AIM OF THE TASK: Report all lines below with the word "that".

DATASET CONTENT:
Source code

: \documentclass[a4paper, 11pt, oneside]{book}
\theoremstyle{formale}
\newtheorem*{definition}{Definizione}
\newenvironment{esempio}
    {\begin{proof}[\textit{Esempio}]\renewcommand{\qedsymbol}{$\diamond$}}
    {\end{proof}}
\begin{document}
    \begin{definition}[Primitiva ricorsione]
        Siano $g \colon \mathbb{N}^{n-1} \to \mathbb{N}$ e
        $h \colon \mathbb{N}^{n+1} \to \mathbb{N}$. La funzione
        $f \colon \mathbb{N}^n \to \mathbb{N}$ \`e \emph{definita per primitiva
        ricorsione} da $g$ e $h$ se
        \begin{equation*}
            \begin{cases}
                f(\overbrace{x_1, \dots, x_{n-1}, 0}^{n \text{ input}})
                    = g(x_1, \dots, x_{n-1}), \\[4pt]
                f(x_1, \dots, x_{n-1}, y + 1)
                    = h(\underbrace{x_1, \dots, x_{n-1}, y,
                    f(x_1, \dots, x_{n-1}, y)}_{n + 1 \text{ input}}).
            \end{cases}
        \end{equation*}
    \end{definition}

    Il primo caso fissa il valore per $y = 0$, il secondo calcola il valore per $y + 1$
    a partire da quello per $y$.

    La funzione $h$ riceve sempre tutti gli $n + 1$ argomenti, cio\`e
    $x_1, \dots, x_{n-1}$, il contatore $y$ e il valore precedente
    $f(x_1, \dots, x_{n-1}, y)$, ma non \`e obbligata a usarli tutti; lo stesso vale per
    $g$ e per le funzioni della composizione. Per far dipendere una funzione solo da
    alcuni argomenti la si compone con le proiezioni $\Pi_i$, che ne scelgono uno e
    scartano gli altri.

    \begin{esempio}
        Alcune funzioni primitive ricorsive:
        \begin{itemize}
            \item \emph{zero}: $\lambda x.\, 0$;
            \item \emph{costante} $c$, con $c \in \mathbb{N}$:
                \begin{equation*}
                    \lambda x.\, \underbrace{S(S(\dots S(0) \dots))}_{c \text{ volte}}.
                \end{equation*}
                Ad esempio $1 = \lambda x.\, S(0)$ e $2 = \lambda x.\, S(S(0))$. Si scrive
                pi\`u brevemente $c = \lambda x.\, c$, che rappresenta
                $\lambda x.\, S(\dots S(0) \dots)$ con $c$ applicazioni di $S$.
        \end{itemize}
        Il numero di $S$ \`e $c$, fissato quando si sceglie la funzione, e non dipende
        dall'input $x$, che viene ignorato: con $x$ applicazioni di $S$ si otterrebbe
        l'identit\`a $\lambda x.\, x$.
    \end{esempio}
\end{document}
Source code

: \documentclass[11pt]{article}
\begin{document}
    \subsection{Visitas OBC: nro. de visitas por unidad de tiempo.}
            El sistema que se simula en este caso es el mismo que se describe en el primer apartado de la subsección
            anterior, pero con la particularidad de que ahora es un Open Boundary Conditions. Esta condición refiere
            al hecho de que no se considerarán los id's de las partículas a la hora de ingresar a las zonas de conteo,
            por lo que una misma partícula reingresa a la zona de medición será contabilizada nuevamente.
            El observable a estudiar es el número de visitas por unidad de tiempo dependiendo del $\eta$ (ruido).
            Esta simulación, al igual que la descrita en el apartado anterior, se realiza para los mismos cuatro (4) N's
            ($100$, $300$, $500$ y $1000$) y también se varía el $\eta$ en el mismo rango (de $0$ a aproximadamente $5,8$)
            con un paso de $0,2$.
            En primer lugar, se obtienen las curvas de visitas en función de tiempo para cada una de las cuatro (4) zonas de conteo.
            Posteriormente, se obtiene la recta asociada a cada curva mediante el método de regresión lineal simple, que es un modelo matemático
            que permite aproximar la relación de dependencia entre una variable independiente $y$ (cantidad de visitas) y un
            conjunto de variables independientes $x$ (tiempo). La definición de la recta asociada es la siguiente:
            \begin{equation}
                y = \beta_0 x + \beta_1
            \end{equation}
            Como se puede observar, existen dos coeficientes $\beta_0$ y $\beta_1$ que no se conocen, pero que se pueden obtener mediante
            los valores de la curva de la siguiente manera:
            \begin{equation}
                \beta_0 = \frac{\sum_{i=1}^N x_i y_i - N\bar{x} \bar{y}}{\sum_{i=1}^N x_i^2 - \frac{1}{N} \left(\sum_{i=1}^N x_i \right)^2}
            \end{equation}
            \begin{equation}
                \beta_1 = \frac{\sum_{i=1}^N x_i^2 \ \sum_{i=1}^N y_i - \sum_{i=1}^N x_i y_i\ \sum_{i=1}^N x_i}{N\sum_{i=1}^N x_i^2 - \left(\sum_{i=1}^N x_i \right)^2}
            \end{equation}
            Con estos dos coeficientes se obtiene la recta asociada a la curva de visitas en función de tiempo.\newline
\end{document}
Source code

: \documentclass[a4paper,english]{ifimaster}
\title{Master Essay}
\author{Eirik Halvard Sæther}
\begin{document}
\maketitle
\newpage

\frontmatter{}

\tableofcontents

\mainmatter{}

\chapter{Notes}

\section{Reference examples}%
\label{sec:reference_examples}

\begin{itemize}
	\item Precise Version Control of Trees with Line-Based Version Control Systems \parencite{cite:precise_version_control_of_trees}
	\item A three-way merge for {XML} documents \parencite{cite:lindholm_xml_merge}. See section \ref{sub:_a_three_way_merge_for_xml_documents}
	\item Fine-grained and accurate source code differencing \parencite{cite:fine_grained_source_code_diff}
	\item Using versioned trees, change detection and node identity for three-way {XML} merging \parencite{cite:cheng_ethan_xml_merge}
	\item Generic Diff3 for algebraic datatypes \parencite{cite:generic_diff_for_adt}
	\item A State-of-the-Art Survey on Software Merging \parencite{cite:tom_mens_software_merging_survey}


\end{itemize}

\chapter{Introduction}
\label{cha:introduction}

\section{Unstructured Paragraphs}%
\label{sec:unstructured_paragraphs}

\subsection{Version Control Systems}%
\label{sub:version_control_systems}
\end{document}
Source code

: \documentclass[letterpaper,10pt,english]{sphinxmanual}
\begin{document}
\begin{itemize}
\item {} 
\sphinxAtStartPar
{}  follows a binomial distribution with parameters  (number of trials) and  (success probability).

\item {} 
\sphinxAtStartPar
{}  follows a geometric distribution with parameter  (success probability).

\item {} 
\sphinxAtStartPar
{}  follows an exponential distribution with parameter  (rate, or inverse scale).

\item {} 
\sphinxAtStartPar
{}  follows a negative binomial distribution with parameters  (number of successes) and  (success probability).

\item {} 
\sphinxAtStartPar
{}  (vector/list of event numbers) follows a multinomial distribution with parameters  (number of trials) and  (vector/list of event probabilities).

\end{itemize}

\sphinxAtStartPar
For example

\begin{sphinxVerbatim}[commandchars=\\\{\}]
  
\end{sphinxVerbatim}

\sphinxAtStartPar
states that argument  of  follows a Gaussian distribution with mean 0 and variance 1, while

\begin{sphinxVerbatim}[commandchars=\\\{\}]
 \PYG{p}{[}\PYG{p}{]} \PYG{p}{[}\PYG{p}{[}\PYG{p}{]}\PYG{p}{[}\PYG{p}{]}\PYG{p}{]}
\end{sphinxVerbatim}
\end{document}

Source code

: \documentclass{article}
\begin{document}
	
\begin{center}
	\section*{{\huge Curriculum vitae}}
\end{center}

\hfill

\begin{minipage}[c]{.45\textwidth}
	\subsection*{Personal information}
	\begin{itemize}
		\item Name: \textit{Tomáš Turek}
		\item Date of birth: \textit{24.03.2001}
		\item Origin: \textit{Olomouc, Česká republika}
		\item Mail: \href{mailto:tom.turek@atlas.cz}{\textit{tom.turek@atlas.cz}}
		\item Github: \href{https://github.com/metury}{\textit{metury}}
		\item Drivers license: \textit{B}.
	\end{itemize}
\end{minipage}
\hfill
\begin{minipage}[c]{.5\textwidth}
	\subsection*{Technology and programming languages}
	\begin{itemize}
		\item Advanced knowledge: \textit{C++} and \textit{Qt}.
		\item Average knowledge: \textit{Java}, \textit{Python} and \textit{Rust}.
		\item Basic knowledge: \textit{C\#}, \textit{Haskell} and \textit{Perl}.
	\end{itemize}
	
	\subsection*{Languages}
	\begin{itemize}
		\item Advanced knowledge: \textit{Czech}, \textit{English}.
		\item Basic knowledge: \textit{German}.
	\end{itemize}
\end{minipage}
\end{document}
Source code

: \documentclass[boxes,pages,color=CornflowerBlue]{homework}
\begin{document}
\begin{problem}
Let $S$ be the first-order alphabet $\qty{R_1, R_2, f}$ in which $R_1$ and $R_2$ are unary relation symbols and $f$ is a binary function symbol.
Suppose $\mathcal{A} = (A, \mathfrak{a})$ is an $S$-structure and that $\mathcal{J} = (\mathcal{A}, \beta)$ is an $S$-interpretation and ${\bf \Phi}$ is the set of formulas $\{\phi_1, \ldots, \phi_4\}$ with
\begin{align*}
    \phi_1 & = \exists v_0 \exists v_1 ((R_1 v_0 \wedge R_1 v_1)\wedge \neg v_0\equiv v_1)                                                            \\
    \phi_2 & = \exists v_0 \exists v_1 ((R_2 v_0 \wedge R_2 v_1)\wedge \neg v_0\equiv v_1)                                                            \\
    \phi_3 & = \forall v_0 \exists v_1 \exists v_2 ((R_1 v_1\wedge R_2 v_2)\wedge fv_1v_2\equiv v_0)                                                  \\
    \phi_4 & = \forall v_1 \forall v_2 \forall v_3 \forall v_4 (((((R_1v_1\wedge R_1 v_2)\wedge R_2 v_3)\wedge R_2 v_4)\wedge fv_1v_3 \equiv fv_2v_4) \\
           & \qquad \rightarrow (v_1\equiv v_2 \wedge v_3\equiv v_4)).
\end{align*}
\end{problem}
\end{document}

EXERCISE OUTPUT:
states that argument  of  follows a Gaussian distribution with mean 0 and variance 1, while
Suppose $\mathcal{A} = (A, \mathfrak{a})$ is an $S$-structure and that $\mathcal{J} = (\mathcal{A}, \beta)$ is an $S$-interpretation and ${\bf \Phi}$ is the set of formulas $\{\phi_1, \ldots, \phi_4\}$ with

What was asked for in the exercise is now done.